++++ Data extract ++++
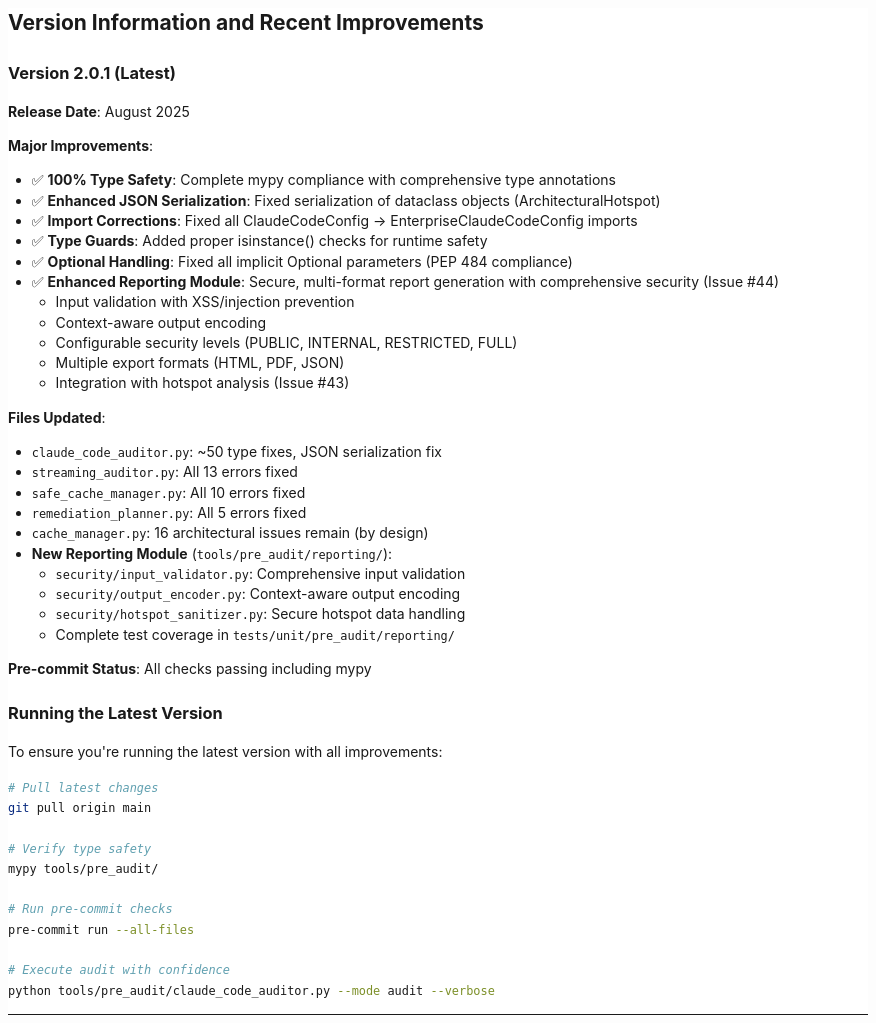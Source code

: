 ## Version Information and Recent Improvements

### Version 2.0.1 (Latest)

**Release Date**: August 2025

**Major Improvements**:
- ✅ **100% Type Safety**: Complete mypy compliance with comprehensive type annotations
- ✅ **Enhanced JSON Serialization**: Fixed serialization of dataclass objects (ArchitecturalHotspot)
- ✅ **Import Corrections**: Fixed all ClaudeCodeConfig → EnterpriseClaudeCodeConfig imports
- ✅ **Type Guards**: Added proper isinstance() checks for runtime safety
- ✅ **Optional Handling**: Fixed all implicit Optional parameters (PEP 484 compliance)
- ✅ **Enhanced Reporting Module**: Secure, multi-format report generation with comprehensive security (Issue #44)
  - Input validation with XSS/injection prevention
  - Context-aware output encoding
  - Configurable security levels (PUBLIC, INTERNAL, RESTRICTED, FULL)
  - Multiple export formats (HTML, PDF, JSON)
  - Integration with hotspot analysis (Issue #43)

**Files Updated**:
- `claude_code_auditor.py`: ~50 type fixes, JSON serialization fix
- `streaming_auditor.py`: All 13 errors fixed
- `safe_cache_manager.py`: All 10 errors fixed
- `remediation_planner.py`: All 5 errors fixed
- `cache_manager.py`: 16 architectural issues remain (by design)
- **New Reporting Module** (`tools/pre_audit/reporting/`):
  - `security/input_validator.py`: Comprehensive input validation
  - `security/output_encoder.py`: Context-aware output encoding
  - `security/hotspot_sanitizer.py`: Secure hotspot data handling
  - Complete test coverage in `tests/unit/pre_audit/reporting/`

**Pre-commit Status**: All checks passing including mypy

### Running the Latest Version

To ensure you're running the latest version with all improvements:

```bash
# Pull latest changes
git pull origin main

# Verify type safety
mypy tools/pre_audit/

# Run pre-commit checks
pre-commit run --all-files

# Execute audit with confidence
python tools/pre_audit/claude_code_auditor.py --mode audit --verbose
```

---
++++
Work task:
What is the number of lines in the listing above that contain the string "validation"? Give only the number.

Result of this exercise:
2